Example B01: EX_B01.Text-Responses_2 (VISURESP).
(Open questions in a sample
survey: Direct analysis of individual reponses)
Example B01 aims at describing
directly the responses to an open ended question in a sample survey, without
prior agglomeration, in relation with a set of categorical variables. The
survey and the responses are the same as in examples A.5 (ANALEX).
More explanation about this type of
example and the corresponding methodology can be found in the book: “Exploring
Textual data” (L. Lebart, A. Salem, L. Berry; Kluwer
Academic Publisher, 1998).
The clusters are described with characteristic
words and responses.
1)
Looking at the text file.
To have a look at the data, search
for the directory: DtmVic_Examples.
In this directory, open the
sub-directory DtmVic_Examples_B_Texts .
In that directory, open the
directory of Example B.01, named: “EX_B01.Text-Responses_Corda2 ” .
It is recommended to use one
directory for each application, since DtmVic produces
a lot of intermediate txt-files related to the application.
Text file: TDA_TEX.txt (same as that of examples A.5)
Let us remind its characteristics.
It contains the free responses of 1043 individuals to three open-ended
questions.
Firstly, the following open-ended
question was asked: "What is the single most important thing in life
for you?" It was followed by the probe: "What other things are
very important to you?".
A third question (not analysed here) has also been asked: “
What means to you the culture of your own country”. We refer
to the previous example (example A.5) for comments about the data format.
2)
Generation of a command file (or: “parameter file”)
2.1)Click
the button: “Create a Command File” of
the main menu: Basic Steps, line: “ Command File”.
A window: “Choosing among some
basic analyses” appears.
2.2) Click then on the
button: “ VISURESP analysis - (Visualization and
Clustering of responses) ” – located in
the section “Textual and numerical data”. A window “Opening a text file” is displayed
2.3) Press the button:“Open the text file”, then search for the directory: “ DtmVic_Examples_B_Texts”
. In that directory,
open the directory of example B.1, named “EX_B01.Text-Responses_Corda” .

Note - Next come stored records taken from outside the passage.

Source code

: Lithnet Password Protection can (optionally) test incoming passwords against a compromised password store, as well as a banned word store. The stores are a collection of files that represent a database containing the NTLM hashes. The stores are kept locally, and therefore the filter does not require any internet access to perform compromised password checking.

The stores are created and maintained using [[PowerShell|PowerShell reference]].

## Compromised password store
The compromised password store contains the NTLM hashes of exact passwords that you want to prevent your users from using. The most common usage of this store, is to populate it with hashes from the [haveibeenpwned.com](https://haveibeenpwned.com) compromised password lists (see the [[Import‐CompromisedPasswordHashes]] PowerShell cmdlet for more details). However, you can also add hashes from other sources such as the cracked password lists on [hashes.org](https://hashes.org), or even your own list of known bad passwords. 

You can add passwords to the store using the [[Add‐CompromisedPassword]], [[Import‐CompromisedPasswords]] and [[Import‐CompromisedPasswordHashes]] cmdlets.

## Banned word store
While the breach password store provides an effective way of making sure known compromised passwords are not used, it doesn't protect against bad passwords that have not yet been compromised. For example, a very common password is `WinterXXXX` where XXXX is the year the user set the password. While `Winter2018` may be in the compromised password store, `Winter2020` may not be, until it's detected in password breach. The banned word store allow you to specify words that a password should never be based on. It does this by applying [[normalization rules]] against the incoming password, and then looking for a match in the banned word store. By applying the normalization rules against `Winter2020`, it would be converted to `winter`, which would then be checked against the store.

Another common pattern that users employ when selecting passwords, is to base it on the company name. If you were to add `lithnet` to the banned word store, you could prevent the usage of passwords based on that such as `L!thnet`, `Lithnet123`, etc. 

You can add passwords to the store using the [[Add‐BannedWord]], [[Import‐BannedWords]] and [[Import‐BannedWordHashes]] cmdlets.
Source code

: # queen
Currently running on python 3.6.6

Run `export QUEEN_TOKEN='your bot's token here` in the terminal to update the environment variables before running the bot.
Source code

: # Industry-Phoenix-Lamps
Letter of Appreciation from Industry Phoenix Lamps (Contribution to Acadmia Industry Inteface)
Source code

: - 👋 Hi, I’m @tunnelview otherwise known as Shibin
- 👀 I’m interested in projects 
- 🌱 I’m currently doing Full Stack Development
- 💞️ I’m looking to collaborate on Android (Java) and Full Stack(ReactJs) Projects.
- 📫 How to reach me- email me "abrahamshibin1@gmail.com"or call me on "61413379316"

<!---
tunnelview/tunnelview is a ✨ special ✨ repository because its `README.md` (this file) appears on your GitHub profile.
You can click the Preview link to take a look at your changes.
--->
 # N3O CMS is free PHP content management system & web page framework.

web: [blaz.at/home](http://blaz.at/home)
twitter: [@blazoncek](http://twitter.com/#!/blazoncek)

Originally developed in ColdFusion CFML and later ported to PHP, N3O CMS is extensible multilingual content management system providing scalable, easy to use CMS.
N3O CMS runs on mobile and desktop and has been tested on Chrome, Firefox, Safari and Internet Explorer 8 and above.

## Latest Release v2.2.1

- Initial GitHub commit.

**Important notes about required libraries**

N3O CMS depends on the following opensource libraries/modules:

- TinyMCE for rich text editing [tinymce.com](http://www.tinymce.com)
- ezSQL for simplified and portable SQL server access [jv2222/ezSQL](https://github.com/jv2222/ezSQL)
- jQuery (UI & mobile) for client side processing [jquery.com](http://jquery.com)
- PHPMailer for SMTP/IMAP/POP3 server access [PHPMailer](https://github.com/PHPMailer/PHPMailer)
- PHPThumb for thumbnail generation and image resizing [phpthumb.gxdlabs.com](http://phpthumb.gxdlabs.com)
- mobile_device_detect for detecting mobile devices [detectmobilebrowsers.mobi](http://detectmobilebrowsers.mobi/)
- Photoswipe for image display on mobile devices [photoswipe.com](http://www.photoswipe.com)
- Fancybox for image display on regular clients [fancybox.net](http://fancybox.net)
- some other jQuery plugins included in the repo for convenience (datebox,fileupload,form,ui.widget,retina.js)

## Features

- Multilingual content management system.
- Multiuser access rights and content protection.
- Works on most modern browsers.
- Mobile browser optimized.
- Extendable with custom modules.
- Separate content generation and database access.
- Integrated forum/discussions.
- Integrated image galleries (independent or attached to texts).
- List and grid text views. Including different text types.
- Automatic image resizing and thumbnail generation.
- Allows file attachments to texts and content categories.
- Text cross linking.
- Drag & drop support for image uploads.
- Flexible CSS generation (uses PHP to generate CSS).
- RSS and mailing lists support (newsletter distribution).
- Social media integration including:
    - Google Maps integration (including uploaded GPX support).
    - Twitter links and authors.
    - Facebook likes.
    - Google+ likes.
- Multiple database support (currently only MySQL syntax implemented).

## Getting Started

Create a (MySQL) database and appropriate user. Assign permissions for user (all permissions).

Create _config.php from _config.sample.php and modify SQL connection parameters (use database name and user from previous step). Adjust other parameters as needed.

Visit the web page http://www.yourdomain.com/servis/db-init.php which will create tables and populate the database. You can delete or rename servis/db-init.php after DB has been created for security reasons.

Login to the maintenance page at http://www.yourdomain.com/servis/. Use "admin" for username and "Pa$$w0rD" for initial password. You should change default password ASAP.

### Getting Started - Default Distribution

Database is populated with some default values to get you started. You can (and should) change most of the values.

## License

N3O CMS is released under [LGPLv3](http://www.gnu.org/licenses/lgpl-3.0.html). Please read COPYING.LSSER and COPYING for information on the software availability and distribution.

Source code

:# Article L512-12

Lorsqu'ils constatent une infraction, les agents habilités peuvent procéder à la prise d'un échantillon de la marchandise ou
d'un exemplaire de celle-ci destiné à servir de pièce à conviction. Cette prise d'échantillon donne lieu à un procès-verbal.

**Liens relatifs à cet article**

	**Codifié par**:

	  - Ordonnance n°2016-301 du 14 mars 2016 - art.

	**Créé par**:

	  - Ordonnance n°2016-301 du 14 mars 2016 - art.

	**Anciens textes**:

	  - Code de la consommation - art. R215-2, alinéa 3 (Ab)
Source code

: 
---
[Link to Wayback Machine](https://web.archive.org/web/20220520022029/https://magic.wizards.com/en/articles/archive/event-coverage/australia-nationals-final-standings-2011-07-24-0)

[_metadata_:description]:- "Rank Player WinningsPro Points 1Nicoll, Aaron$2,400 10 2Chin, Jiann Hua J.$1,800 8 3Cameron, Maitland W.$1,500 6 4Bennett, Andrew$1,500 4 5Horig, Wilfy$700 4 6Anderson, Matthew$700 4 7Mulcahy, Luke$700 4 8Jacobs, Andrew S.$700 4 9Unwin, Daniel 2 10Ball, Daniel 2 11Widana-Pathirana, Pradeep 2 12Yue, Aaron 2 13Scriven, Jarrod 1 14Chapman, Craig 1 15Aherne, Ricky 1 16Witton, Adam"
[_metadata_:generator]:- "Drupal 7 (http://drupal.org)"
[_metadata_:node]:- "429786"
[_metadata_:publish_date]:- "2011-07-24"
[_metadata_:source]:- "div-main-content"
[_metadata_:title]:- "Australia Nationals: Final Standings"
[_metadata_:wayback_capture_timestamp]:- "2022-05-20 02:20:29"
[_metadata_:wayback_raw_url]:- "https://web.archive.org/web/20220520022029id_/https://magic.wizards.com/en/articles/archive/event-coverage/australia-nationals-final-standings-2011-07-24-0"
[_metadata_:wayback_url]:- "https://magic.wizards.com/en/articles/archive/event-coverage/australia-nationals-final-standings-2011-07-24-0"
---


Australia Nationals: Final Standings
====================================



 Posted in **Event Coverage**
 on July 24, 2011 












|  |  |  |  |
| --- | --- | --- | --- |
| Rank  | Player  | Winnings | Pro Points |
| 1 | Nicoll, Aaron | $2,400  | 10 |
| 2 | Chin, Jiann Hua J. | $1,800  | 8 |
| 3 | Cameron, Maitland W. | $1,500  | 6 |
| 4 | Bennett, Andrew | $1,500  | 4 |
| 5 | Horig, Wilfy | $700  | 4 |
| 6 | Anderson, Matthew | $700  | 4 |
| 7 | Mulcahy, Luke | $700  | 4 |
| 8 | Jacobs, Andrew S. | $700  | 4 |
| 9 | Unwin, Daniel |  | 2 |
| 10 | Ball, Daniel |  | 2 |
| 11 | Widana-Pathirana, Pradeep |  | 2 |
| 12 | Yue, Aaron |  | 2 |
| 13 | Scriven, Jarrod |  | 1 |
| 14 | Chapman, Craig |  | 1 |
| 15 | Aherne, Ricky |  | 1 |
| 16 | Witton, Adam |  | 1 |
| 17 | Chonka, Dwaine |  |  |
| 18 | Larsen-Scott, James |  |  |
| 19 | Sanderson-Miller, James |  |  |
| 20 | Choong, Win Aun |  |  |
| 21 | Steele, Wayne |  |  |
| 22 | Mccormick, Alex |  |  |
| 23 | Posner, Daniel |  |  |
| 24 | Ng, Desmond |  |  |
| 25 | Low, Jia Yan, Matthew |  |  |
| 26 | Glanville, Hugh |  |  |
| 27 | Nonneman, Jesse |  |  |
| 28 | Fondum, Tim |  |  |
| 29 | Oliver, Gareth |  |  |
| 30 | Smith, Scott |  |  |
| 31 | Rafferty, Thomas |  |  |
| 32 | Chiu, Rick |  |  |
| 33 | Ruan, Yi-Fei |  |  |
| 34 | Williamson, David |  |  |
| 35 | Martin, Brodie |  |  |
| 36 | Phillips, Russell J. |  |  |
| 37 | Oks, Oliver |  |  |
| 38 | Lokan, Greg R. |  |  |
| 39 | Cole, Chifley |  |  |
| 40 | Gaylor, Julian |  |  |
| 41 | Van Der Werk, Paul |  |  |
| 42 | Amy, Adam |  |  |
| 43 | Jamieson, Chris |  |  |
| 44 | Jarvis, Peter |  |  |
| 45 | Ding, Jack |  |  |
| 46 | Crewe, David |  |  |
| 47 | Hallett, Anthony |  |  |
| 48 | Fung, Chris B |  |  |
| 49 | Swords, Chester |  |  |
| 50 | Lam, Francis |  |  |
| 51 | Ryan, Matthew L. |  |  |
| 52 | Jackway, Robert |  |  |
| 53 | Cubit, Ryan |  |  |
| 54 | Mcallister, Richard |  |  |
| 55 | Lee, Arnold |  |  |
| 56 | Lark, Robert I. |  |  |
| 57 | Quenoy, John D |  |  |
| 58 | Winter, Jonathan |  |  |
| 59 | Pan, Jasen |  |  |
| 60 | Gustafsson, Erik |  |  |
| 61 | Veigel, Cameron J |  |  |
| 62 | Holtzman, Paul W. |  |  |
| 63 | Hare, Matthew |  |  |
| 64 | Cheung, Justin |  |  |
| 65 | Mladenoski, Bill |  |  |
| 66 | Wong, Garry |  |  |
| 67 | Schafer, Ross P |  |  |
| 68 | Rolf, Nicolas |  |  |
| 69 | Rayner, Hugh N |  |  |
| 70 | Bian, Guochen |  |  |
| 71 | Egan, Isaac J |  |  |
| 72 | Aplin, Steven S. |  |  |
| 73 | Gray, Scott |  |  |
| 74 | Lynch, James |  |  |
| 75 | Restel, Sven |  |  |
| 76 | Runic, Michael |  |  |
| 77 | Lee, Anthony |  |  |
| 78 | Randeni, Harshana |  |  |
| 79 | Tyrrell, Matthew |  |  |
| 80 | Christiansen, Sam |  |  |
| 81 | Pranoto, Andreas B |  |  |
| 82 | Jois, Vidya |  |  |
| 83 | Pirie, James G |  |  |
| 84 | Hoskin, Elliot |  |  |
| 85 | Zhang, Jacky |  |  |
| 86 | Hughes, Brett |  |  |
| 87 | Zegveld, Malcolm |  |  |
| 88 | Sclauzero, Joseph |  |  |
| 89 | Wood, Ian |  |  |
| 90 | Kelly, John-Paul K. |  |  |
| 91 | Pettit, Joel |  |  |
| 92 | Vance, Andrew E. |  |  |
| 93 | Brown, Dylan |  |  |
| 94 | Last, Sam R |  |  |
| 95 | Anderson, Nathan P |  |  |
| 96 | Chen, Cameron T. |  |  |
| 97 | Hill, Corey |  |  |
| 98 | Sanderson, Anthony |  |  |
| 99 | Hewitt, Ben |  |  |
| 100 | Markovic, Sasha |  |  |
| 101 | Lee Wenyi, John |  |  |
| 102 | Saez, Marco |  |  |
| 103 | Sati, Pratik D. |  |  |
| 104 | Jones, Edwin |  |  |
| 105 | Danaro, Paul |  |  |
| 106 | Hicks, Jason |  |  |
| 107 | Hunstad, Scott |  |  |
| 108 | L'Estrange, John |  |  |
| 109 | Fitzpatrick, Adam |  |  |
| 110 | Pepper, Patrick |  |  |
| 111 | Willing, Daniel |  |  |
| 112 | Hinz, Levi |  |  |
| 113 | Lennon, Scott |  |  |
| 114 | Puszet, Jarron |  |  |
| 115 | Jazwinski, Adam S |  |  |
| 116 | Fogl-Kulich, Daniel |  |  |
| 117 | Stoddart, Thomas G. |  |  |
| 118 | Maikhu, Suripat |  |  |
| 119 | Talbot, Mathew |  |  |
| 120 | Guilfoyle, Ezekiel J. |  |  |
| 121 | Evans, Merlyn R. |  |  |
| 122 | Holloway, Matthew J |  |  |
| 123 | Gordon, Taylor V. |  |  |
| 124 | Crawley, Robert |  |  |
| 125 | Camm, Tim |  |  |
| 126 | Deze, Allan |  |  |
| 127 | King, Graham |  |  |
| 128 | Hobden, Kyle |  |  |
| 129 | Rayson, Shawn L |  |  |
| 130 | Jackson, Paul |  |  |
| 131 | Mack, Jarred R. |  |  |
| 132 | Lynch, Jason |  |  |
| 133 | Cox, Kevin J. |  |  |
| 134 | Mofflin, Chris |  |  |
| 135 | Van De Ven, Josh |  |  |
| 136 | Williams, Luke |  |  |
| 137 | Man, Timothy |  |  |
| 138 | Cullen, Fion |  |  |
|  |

Open then the text file: “TDA_tex.txt “.
A message box indicates then that
the corpus comprises 7329 lines, 1043 observations and 3 open questions.
2.4) Click on: “Select Open questions and
separators”
The next window allows for the
selection of open questions and the selection of separators of words (the
default separators suffice in this example).
We will select questions 1 and 2
(that means that the two responses will be merged). It is licit here to merge
the two responses because question 2 is a probe for question 1.
2.5) Click directly on: “Vocabulary and counts” .
The next window presents the
vocabulary (alphabetic and frequency orders). We must select a threshold of
frequency by selecting a line in the right hand side memo frequency order). The
line number 397 [first column] corresponds to the frequency 4 [second column].
(We took a threshold of 16 in the previous example A5. For individual
responses, lexically very poor, it takes more words not to generate too many
empty answers after choosing the threshold). We'll keep the 397 most frequent
words. After selecting that line, click on: “Confirm”.
The frequency appears in a message box. Reply: "OK".
Then click on: “Continue”
.
A window dictionary and data files appears.
2.9) Click then on the
button: “Continue”
A new window devoted to the
selection of active observations (rows) is displayed. Click on the button: “All the observations will be active” .
The window: “Create a starting parameter file” is displayed.
2.10) Then
click directly on: “Create a first parameter file”.
The clustering is automatic, and the number of
clusters is selected (default) depending on the number of responses (30
clusters in this case). [This number of cluster can be changed by editing the
command file (or parameter file) before the execution,
the parameters to be altered belong to the "STEP PARTI"].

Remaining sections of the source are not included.